Roberto Pachecano
EA4312, Dr. Pressman

A Hazard of New Fortunes: Finding a Catchy Name for the Magazine

William Dean Howells’s A Hazard of New Fortunes (1890) tells about the creation of a bi-monthly magazine in New York. Howells showcases the new magazine enterprise from its fledgling stage to its eventual success. Although the magazine’s success is essential, this factor is less significant than the finding of a catchy name for the magazine.

In the beginning, Mr. Fulkerson, creative genius and salesman extraordinaire, wants to start a bi-monthly magazine. He arrives in Boston from New York, hoping to convince his friend Basil March, an insurance salesman and wannabe novelist, to join him in this publishing venture. After discussing the venture at length, Fulkerson offers March the editor position. Fulkerson knows that March won’t accept the offer without first discussing it with his wife, but he immediately piques March’s interest by allowing him to take part in naming the new publication.
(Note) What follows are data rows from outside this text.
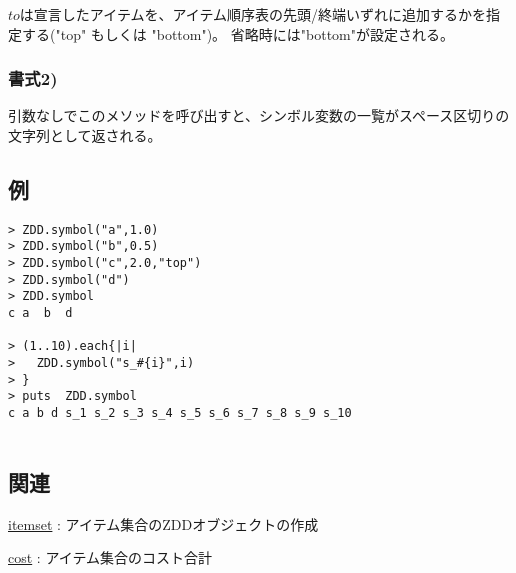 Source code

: $to$は宣言したアイテムを、アイテム順序表の先頭/終端いずれに追加するかを指定する("top" もしくは "bottom")。
省略時には"bottom"が設定される。

\subsubsection{書式2)}

引数なしでこのメソッドを呼び出すと、シンボル変数の一覧がスペース区切りの文字列として返される。

\subsection*{例}
\begin{Verbatim}[baselinestretch=0.7,frame=single]
> ZDD.symbol("a",1.0)
> ZDD.symbol("b",0.5)
> ZDD.symbol("c",2.0,"top")
> ZDD.symbol("d")
> ZDD.symbol
c a  b  d

> (1..10).each{|i|
>   ZDD.symbol("s_#{i}",i)
> }
> puts  ZDD.symbol
c a b d s_1 s_2 s_3 s_4 s_5 s_6 s_7 s_8 s_9 s_10


\end{Verbatim}

\subsection*{関連}
\hyperref[sect:itemset]{itemset} : アイテム集合のZDDオブジェクトの作成

\hyperref[sect:cost]{cost} : アイテム集合のコスト合計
March sarcastically offers the name From Sea to Sea when Fulkerson tells him, “You can make this thing go, from ocean to ocean.” (10) Fulkerson’s comment to March proves highly significant, in that it foreshadows the ending—the magazine is a success from coast to coast!

Fulkerson had initially considered The Syndicate for the magazine’s name, but he found it to be “kind of dry, and it don’t seem to cover the ground exactly.” (10) Already in the business of selling syndicated stories to a newspaper, Fulkerson realized that a twist of the syndication theme would be mandatory for his magazine to be a hit. Fulkerson found “the twist” he was looking for in syndicating the magazine: cheap, but good illustrations by unknown artists, translations in German, and bi-monthly publication. The magazine might have been called The Syndicate, since its hierarchy was to include Fulkerson, March, and Jacob Dryfoos, a wealthy investor (Godfather). Even though Dryfoos never meddles with the magazine’s daily operations, he wields his power by forcing his son Conrad to be the magazine’s publisher.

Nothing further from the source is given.